- WHAT THE EXERCISE ASKS
Transcribe, verbatim, every line from the start of the entries through the line that contains "## Technical Details"; include both boundary lines and omit all others.
(Beginning of EXCERPTED RECORDS)
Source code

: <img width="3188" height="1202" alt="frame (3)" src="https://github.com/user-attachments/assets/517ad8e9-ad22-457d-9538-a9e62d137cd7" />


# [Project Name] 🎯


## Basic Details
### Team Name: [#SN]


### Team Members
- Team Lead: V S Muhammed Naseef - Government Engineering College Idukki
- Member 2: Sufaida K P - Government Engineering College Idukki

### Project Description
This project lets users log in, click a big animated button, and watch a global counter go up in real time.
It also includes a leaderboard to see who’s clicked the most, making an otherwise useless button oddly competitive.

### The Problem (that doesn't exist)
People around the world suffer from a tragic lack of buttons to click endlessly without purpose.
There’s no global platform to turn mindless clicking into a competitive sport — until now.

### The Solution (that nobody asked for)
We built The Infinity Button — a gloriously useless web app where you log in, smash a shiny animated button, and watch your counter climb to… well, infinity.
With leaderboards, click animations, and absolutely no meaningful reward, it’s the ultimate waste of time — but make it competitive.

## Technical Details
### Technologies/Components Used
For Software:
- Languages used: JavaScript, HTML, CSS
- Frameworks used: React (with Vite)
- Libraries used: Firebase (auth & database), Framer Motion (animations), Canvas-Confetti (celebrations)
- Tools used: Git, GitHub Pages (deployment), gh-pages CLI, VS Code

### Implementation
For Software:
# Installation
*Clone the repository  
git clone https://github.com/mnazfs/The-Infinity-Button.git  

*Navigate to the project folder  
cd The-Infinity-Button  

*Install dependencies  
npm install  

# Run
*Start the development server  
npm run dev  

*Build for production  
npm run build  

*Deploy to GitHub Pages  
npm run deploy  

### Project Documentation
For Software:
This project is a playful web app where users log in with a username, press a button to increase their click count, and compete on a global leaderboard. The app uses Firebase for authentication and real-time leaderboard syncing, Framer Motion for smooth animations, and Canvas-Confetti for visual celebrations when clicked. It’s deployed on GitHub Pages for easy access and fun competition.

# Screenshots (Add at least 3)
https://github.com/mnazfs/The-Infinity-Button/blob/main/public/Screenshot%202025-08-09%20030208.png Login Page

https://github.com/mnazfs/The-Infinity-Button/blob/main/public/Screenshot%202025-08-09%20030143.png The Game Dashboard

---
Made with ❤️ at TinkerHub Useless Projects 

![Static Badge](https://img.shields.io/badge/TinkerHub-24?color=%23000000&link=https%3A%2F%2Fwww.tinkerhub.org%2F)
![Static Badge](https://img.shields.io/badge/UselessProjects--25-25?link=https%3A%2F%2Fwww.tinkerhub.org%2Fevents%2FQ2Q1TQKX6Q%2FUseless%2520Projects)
(End of EXCERPTED RECORDS)
- WRITTEN REPLY
Source code

: <img width="3188" height="1202" alt="frame (3)" src="https://github.com/user-attachments/assets/517ad8e9-ad22-457d-9538-a9e62d137cd7" />


# [Project Name] 🎯


## Basic Details
### Team Name: [#SN]


### Team Members
- Team Lead: V S Muhammed Naseef - Government Engineering College Idukki
- Member 2: Sufaida K P - Government Engineering College Idukki

### Project Description
This project lets users log in, click a big animated button, and watch a global counter go up in real time.
It also includes a leaderboard to see who’s clicked the most, making an otherwise useless button oddly competitive.

### The Problem (that doesn't exist)
People around the world suffer from a tragic lack of buttons to click endlessly without purpose.
There’s no global platform to turn mindless clicking into a competitive sport — until now.

### The Solution (that nobody asked for)
We built The Infinity Button — a gloriously useless web app where you log in, smash a shiny animated button, and watch your counter climb to… well, infinity.
With leaderboards, click animations, and absolutely no meaningful reward, it’s the ultimate waste of time — but make it competitive.

## Technical Details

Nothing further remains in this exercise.